Using an experiential process to move rural and small -membership A.M.E. churches from the survival mode to the empowerment model
A myriad of issues face the rural and small membership A.M.E. churches, such as lack of long-range planning, high denominational assessments, recurring financial problems, inadequately trained pastors, frequent pastoral movement, and acceptance versus adoption, making survivorship difficult. Therefore, the EMPRO Model (i.e., The Empowerment Project) is an instrument that will positively impact the A.M.E. Church and its treatment of the rural and small membership churches. To be sure, the Empowerment Project is capable of delivering the necessary tools and skills (planning, budget preparation, polity, calendar preparation, church history, stewardship and tithing) to the leadership (clergy and laity) of rural and small membership churches which will enable them to perform at a much higher level. Succinctly, the Holy Spirit is the ultimate vehicle that enables the Empowerment Project to move forth. It was the invisible presence of the Holy Spirit that empowered the Fairfield A.M.E. Church to exhibit an outward resolve to keep hope alive. Empowerment is the enhanced ability to accomplish clearly identified goals and objectives.
The procedure was to select five A.M.E. churches from the Atlanta/North Georgia Conference of the Sixth Episcopal District of the A.M.E. Church to participate in the Empowerment Project. Each church fits the definition of either rural or small membership, or both. Four of the five churches selected were actually located in rural areas. The other church is located in the city of Atlanta. The churches selected have experienced similar struggles and difficulties.
The findings of the study showed that the training seminar forum is a powerful tool for imparting information.

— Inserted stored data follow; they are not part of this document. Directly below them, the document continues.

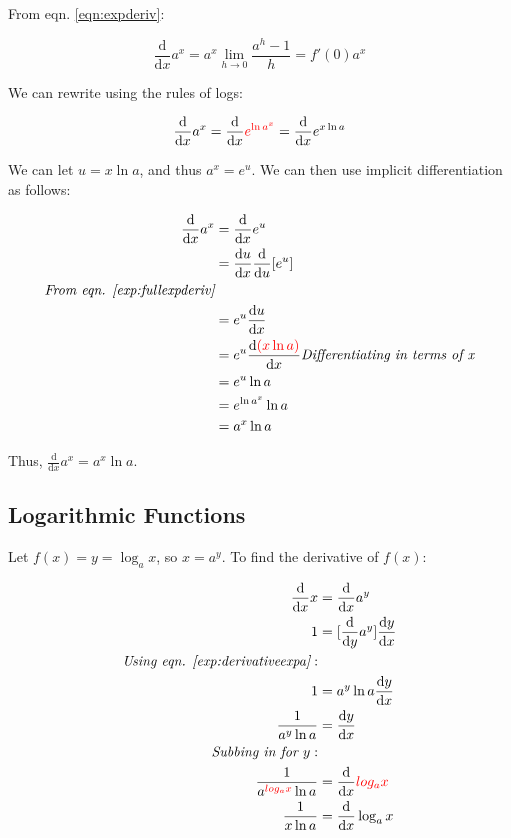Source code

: \documentclass[12pt]{article}
\begin{document}
From eqn. \ref{eqn:expderiv}:

$$\frac{\text{d}}{\text{d}x}a^x = a^x \lim_{h\to 0} \frac{a^h-1}{h} = f'(0) a^x$$

We can rewrite using the rules of logs:

$$\frac{\text{d}}{\text{d}x}a^x = \frac{\text{d}}{\text{d}x}\textcolor{red}{ e^{\ln a^x} } = \frac{\text{d}}{\text{d}x} e^{x\ln a}$$

We can let $u = x \ln a$, and thus $a^x = e^u$. We can then use implicit differentiation as follows:

\begin{equation}\label{exp:derivativeexpa}
    \begin{split}
        \frac{\text{d}}{\text{d}x} a^x &= \frac{\text{d}}{\text{d}x} e^u\\
        &=\frac{\text{d}u}{\text{d}x} \frac{\text{d}}{\text{d}u} [e^u]\\
        \textit{From eqn. \ref{exp:fullexpderiv}}\\
        &=e^u \frac{\text{d}u}{\text{d}x}\\
        &= e^u \frac{\text{d} \textcolor{red}{(x \ln a)}}{\text{d}x}
        \textit{Differentiating in terms of x}\\
        &= e^u \ln a\\
        &= e^{\ln a^x} \ln a\\
        &= a^x \ln a\\
    \end{split}
\end{equation}

Thus, $\frac{\text{d}}{\text{d}x} a^x = a^x \ln a$.

\subsection{Logarithmic Functions}

Let $f(x) = y = \log_a{x}$, so $x = a^y$. To find the derivative of $f(x)$:

\begin{equation}
    \begin{split}
        \frac{\text{d}}{\text{d}x} x &= \frac{\text{d}}{\text{d}x} a^y\\
        1 &= [\frac{\text{d}}{\text{d}y} a^y] \frac{\text{d}y}{\text{d}x}\\
        \textit{Using eqn. \ref{exp:derivativeexpa}}:\\
        1 &= a^y \ln a \frac{\text{d}y}{\text{d}x}\\
        \frac{1}{a^y \ln a} &= \frac{\text{d}y}{\text{d}x}\\
        \textit{Subbing in for $y$}:\\
        \frac{1}{a^{\textcolor{red}{log_a{x}}} \ln a} &= \frac{\text{d}}{\text{d}x} \textcolor{red}{log_a{x}}\\
        \frac{1}{x \ln a} &= \frac{\text{d}}{\text{d}x} \log_a{x}
    \end{split}
\end{equation}
\end{document}
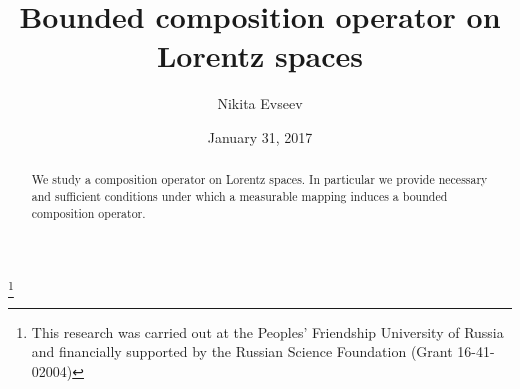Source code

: \documentclass{birkjour}
\theoremstyle{definition}
\theoremstyle{remark}
\numberwithin{equation}{section}
\begin{document}
%
%
%
%
%
%
%
%
%


\title[Bounded composition operator on Lorentz spaces]
 {Bounded composition operator on Lorentz spaces}



\author{Nikita Evseev}

\address{%
Sobolev Institute of Mathematics\\
4 Acad. Koptyug avenue\\
630090 Novosibirsk\\
Russia}


\thanks{This research was carried out at the Peoples' Friendship University of Russia
and financially supported by the Russian Science Foundation (Grant 16-41-02004)}


\date{January 31, 2017}

\begin{abstract}
We study a composition operator on Lorentz spaces.
In particular we provide necessary and sufficient conditions under which a measurable
mapping induces a bounded composition operator.
\end{abstract}

\maketitle
\end{document}
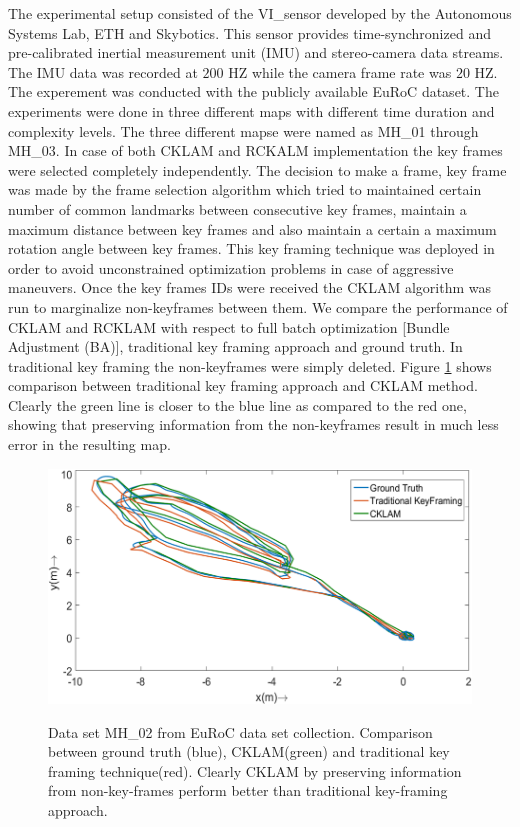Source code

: The experimental setup consisted of the VI\_sensor \cite{6906892} developed by the Autonomous Systems Lab, ETH and Skybotics. This sensor provides time-synchronized and pre-calibrated inertial measurement unit (IMU) and stereo-camera data streams. The IMU data was recorded at $200$ HZ while the camera frame rate was $20$ HZ. The experement was conducted with the publicly available EuRoC \cite{Burri25012016} dataset. The experiments were done in three different maps with different time duration and complexity levels. The three different mapse were named as MH\_01 through MH\_03. In case of both CKLAM and RCKALM implementation the key frames were selected completely independently. The decision to make a frame, key frame was made by the frame selection algorithm which tried to maintained certain number of common landmarks between consecutive key frames, maintain a maximum distance between key frames and also maintain a certain a maximum rotation angle between key frames. This key framing technique was deployed in order to avoid unconstrained optimization problems in case of aggressive maneuvers. Once the key frames IDs were received the CKLAM algorithm was run to marginalize non-keyframes between them. We compare the performance of CKLAM and RCKLAM with respect to full batch optimization [Bundle Adjustment (BA)], traditional key framing approach and ground truth. In traditional key framing the non-keyframes were simply deleted. Figure \ref{fig:CKLAMvsGT} shows comparison between traditional key framing approach and CKLAM method. Clearly the green line is closer to the blue line as compared to the red one, showing that preserving information from the non-keyframes result in much less error in the resulting map.

\begin{figure}
	\centering
		\includegraphics[width=1.00\textwidth]{images/CKLAMvsGT.png}
	\label{fig:CKLAMvsGT}
  \caption{Data set MH\_02 from EuRoC \cite{Burri25012016} data set collection. Comparison between ground truth (blue), CKLAM(green) and traditional key framing technique(red). Clearly CKLAM by preserving information from non-key-frames perform better than traditional key-framing approach.}
\end{figure}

Other results were: (1) The topics offered during the seminar sessions strengthened the participants' knowledge and understanding of the A.M.E. Church in general. (2) The information relating to budget preparation and church planning provided additional insights into how the congregation would better be able to meet its goals because of better planning. (3) The session relating to the need for the local church to develop a mission statement that clearly outlined what it saw as its own identifiable mission caused the participants to be better able to identify "do-able" local goals and objectives. (4) The seminar sessions provided an opportunity for useful dialogue to be exchanged between the key officers of the church concerning the mission and purpose of the local church. (5) The seminars provided the "how to" for all of the participants involved. (6) Pastors viewed the training as an enormous help to their local church ministry.
A more informed pastorate and a more informed laity bring about a much higher level of local church performance, i.e., empowerment . When folks know what to do and how to do it, the overall functioning of the church is enhanced and, thus, empowered.